Anche nell’interno della nostra camerata si svolge qualcosa che è rivolto a conservare un minimo di elasticità ai nostri cervelli: Brunello mi insegna un po’ di chimica; io faccio un tentativo di insegnare agli altri un po’ d’inglese; spesso si intavolano discussioni sui più svariati soggetti e, per renderle spassose, abbiamo anche il Bastian Contrario, nella persona di Roncarati, che senza competenza spesso, e con testardaggine sempre, fa cozzare contro insuperabili scogli la logica di Manni.
Roncarati, introdottosi non invitato fra di noi, ci annoia parecchio ma ha il merito di farsi paladino di una campagna contro la camorra della cucina e viene cambiato di blocco, dopo violente liti con vari capitani, per la troppa chiarezza delle sue parole. Al suo posto viene con noi Bragante, tipo serio e tranquillo che si occuperà con imparzialità assoluta della distribuzione del rancio.

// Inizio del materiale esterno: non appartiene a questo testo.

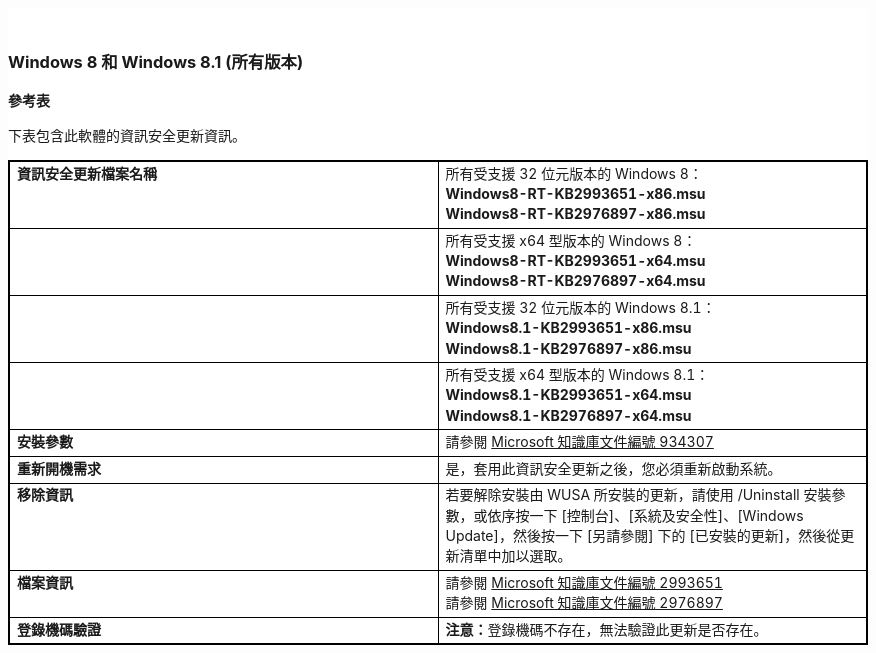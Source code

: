  
  
### Windows 8 和 Windows 8.1 (所有版本)
  
**參考表**
  
下表包含此軟體的資訊安全更新資訊。

 
<p> </p>
<table style="border:1px solid black;">
<colgroup>
<col width="50%" />
<col width="50%" />
</colgroup>
<tbody>
<tr class="odd">
<td style="border:1px solid black;"><strong>資訊安全更新檔案名稱</strong></td>
<td style="border:1px solid black;">所有受支援 32 位元版本的 Windows 8：<br />
<strong>Windows8-RT-KB2993651-x86.msu<br />
Windows8-RT-KB2976897-x86.msu</strong></td>
</tr>
<tr class="even">
<td style="border:1px solid black;"><br />
</td>
<td style="border:1px solid black;">所有受支援 x64 型版本的 Windows 8：<br />
<strong>Windows8-RT-KB2993651-x64.msu<br />
Windows8-RT-KB2976897-x64.msu</strong></td>
</tr>
<tr class="odd">
<td style="border:1px solid black;"><br />
</td>
<td style="border:1px solid black;">所有受支援 32 位元版本的 Windows 8.1：<br />
<strong>Windows8.1-KB2993651-x86.msu<br />
Windows8.1-KB2976897-x86.msu</strong></td>
</tr>
<tr class="even">
<td style="border:1px solid black;"><br />
</td>
<td style="border:1px solid black;">所有受支援 x64 型版本的 Windows 8.1：<br />
<strong>Windows8.1-KB2993651-x64.msu<br />
Windows8.1-KB2976897-x64.msu</strong></td>
</tr>
<tr class="odd">
<td style="border:1px solid black;"><strong>安裝參數</strong></td>
<td style="border:1px solid black;">請參閱 <a href="https://support.microsoft.com/kb/934307">Microsoft 知識庫文件編號 934307</a></td>
</tr>
<tr class="even">
<td style="border:1px solid black;"><strong>重新開機需求</strong></td>
<td style="border:1px solid black;">是，套用此資訊安全更新之後，您必須重新啟動系統。</td>
</tr>
<tr class="odd">
<td style="border:1px solid black;"><strong>移除資訊</strong></td>
<td style="border:1px solid black;">若要解除安裝由 WUSA 所安裝的更新，請使用 /Uninstall 安裝參數，或依序按一下 [控制台]、[系統及安全性]、[Windows Update]，然後按一下 [另請參閱] 下的 [已安裝的更新]，然後從更新清單中加以選取。</td>
</tr>
<tr class="even">
<td style="border:1px solid black;"><strong>檔案資訊</strong></td>
<td style="border:1px solid black;">請參閱 <a href="https://support.microsoft.com/kb/2993651">Microsoft 知識庫文件編號 2993651</a> <br />
請參閱 <a href="https://support.microsoft.com/kb/2976897">Microsoft 知識庫文件編號 2976897</a></td>
</tr>
<tr class="odd">
<td style="border:1px solid black;"><strong>登錄機碼驗證</strong></td>
<td style="border:1px solid black;"><strong>注意：</strong>登錄機碼不存在，無法驗證此更新是否存在。</td>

E così, in una noia ingannata a stento con cento espedienti, trascorrono i tristi giorni degli internati alla Cittadella di Ivangorod. Ci è negato qualsiasi aiuto o assistenza da parte della Croce Rossa perché noi non siamo considerati prigionieri di guerra quindi non possiamo fare assegnamento che sulla speranza di ricevere pacchi da casa. Si soffre anche per la mancanza di notizie e, quando giunge a qualche fortunato una cartolina da casa, tutti sono attorno ed il contenuto ascoltato attentamente anche dagli estranei.

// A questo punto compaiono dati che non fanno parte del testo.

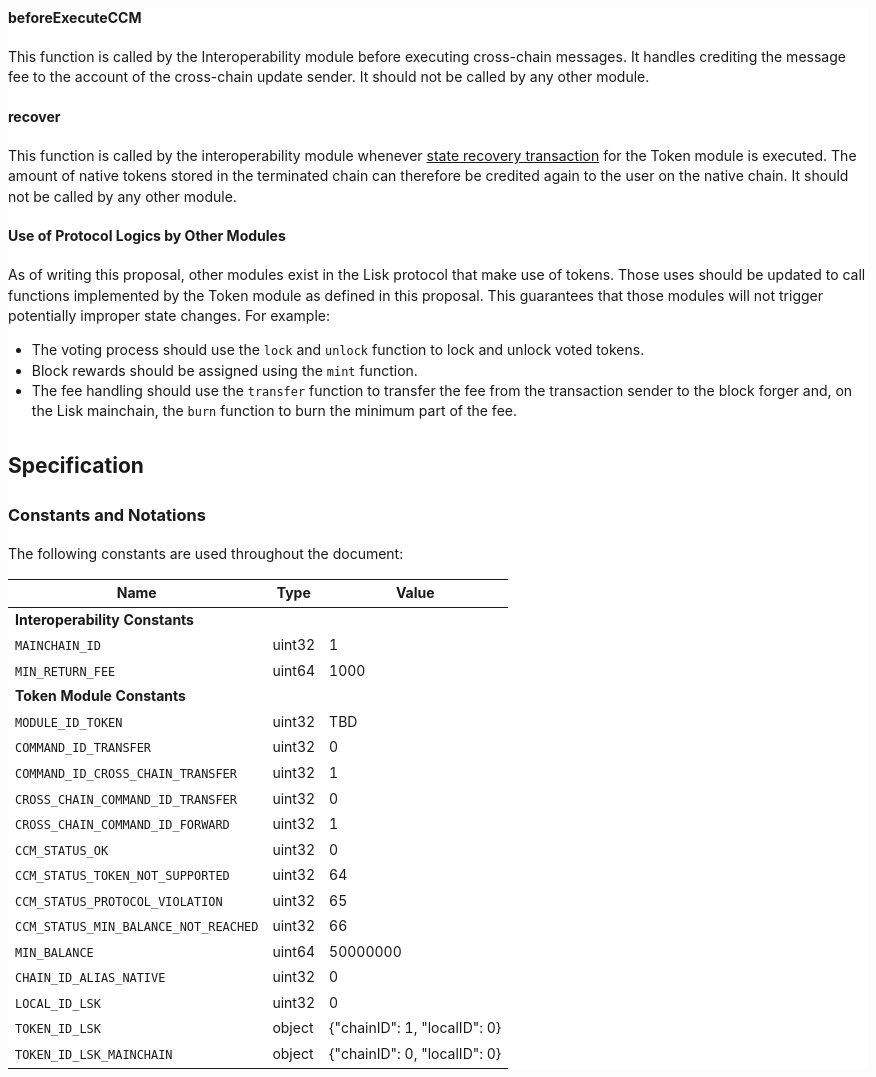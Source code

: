 #### beforeExecuteCCM

This function is called by the Interoperability module before executing cross-chain messages. It handles crediting the message fee to the account of the cross-chain update sender. It should not be called by any other module.

#### recover

This function is called by the interoperability module whenever [state recovery transaction][research:sidechain-recovery] for the Token module is executed. The amount of native tokens stored in the terminated chain can therefore be credited again to the user on the native chain. It should not be called by any other module.

#### Use of Protocol Logics by Other Modules

As of writing this proposal, other modules exist in the Lisk protocol that make use of tokens. Those uses should be updated to call functions implemented by the Token module as defined in this proposal. This guarantees that those modules will not trigger potentially improper state changes. For example:

* The voting process should use the `lock` and `unlock` function to lock and unlock voted tokens.
* Block rewards should be assigned using the `mint` function.
* The fee handling should use the `transfer` function to transfer the fee from the transaction sender to the block forger and, on the Lisk mainchain, the `burn` function to burn the minimum part of the fee.

## Specification

### Constants and Notations

The following constants are used throughout the document:

| Name                                 | Type    | Value                        |
|--------------------------------------|---------|------------------------------|
| **Interoperability Constants**       |         |                              |
| `MAINCHAIN_ID`                       | uint32  | 1                            |
| `MIN_RETURN_FEE`                     | uint64  | 1000                         |
| **Token Module Constants**           |         |                              |
| `MODULE_ID_TOKEN`                    | uint32  | TBD                          |
| `COMMAND_ID_TRANSFER`                | uint32  | 0                            |
| `COMMAND_ID_CROSS_CHAIN_TRANSFER`    | uint32  | 1                            |
| `CROSS_CHAIN_COMMAND_ID_TRANSFER`    | uint32  | 0                            |
| `CROSS_CHAIN_COMMAND_ID_FORWARD`     | uint32  | 1                            |
| `CCM_STATUS_OK`                      | uint32  | 0                            |
| `CCM_STATUS_TOKEN_NOT_SUPPORTED`     | uint32  | 64                           |
| `CCM_STATUS_PROTOCOL_VIOLATION`      | uint32  | 65                           |
| `CCM_STATUS_MIN_BALANCE_NOT_REACHED` | uint32  | 66                           |
| `MIN_BALANCE`                        | uint64  | 50000000                     |
| `CHAIN_ID_ALIAS_NATIVE`              | uint32  | 0                            |
| `LOCAL_ID_LSK`                       | uint32  | 0                            |
| `TOKEN_ID_LSK`                       | object  | {"chainID": 1, "localID": 0} |
| `TOKEN_ID_LSK_MAINCHAIN`             | object  | {"chainID": 0, "localID": 0} |

[research:base-interoperability]: https://research.lisk.com/t/introduce-interoperability-module/290
[research:ccm]: https://research.lisk.com/t/cross-chain-messages/299
[research:ccu]: https://research.lisk.com/t/introduce-cross-chain-update-transactions/298
[research:chain-registration]: https://research.lisk.com/t/chain-registration/291
[research:sidechain-recovery]: https://research.lisk.com/t/sidechain-recovery-transactions/292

Le giornate sono caratterizzate da piccoli episodi: al 20 novembre iniziano le iniezioni antitifiche che ci bloccano i muscoli delle braccia e del petto per qualche giorno. Ne faremo tre a distanza di una settimana una dall’altra oltre alla vaccinazione. Il 21 inizio sul coraggioso Brunello la mia attività di barbiere che si renderà a lungo utile alla camerata perché, volenti o nolenti, i colleghi si rassegneranno a turno a farsi tosare. Il 26 partono dalla Cittadella gli ufficiali superiori – si vocifera che la zona deve essere sgombrata e che quindi anche noi li seguiremo presto.

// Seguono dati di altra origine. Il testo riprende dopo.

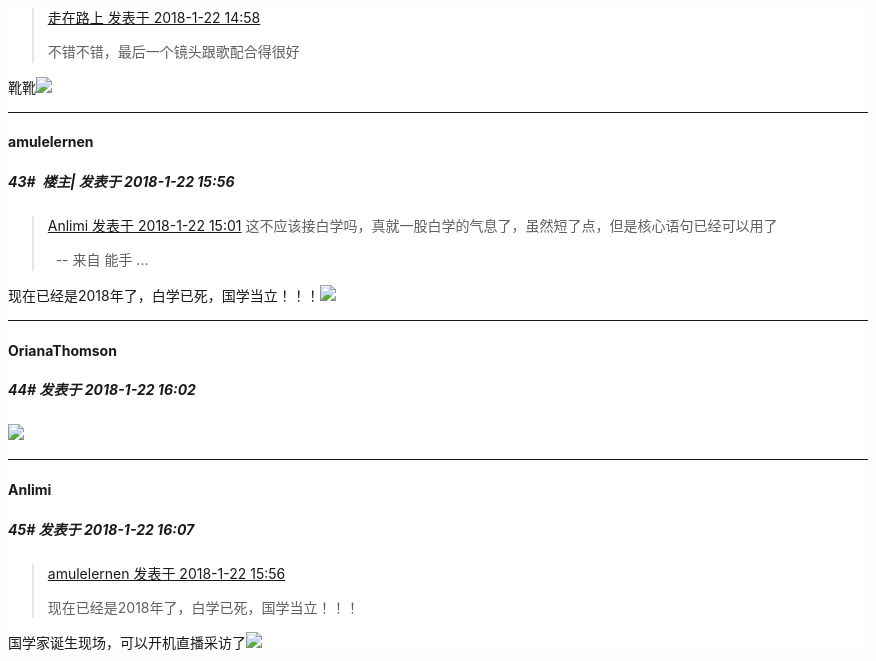 

<blockquote><a href="httphttps://bbs.saraba1st.com/2b/forum.php?mod=redirect&amp;goto=findpost&amp;pid=38313479&amp;ptid=1576627" target="_blank">走在路上 发表于 2018-1-22 14:58</a>

不错不错，最后一个镜头跟歌配合得很好</blockquote>
靴靴<img src="https://static.saraba1st.com/image/smiley/face2017/051.png" referrerpolicy="no-referrer">







-----

####  amulelernen  
##### 43#         楼主| 发表于 2018-1-22 15:56



<blockquote><a href="httphttps://bbs.saraba1st.com/2b/forum.php?mod=redirect&amp;goto=findpost&amp;pid=38313521&amp;ptid=1576627" target="_blank">Anlimi 发表于 2018-1-22 15:01</a>
这不应该接白学吗，真就一股白学的气息了，虽然短了点，但是核心语句已经可以用了

  -- 来自 能手 ...</blockquote>
现在已经是2018年了，白学已死，国学当立！！！<img src="https://static.saraba1st.com/image/smiley/face2017/066.png" referrerpolicy="no-referrer">







-----

####  OrianaThomson  
##### 44#       发表于 2018-1-22 16:02



<img src="https://static.saraba1st.com/image/smiley/face2017/067.png" referrerpolicy="no-referrer">







-----

####  Anlimi  
##### 45#       发表于 2018-1-22 16:07



<blockquote><a href="httphttps://bbs.saraba1st.com/2b/forum.php?mod=redirect&amp;goto=findpost&amp;pid=38314189&amp;ptid=1576627" target="_blank">amulelernen 发表于 2018-1-22 15:56</a>

现在已经是2018年了，白学已死，国学当立！！！</blockquote>
国学家诞生现场，可以开机直播采访了<img src="https://static.saraba1st.com/image/smiley/face2017/015.png" referrerpolicy="no-referrer">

Il 28 novembre, domenica, ci vien consentito di uscire dal blocco e, passeggiando su e giù per il viale centrale della Cittadella, incontro Don Grandi, il cappellano del Battaglione Monte Majella. Ci racconta le sue peripezie: è stato trasferito da Hyères a Leopoli e successivamente da Leopoli a qui. Racconta che i cappellani non sono ben visti dai tedeschi che temono facciano propagando antitedesca. Racconta anche che Elefante è feroce nei riguardi miei di Brunello di Rebecchi e di Vecchia perché non l’abbiamo lasciato fuggire. Promette rappresaglie nei nostri confronti ma le sue ire credo non siano da prendere in considerazione.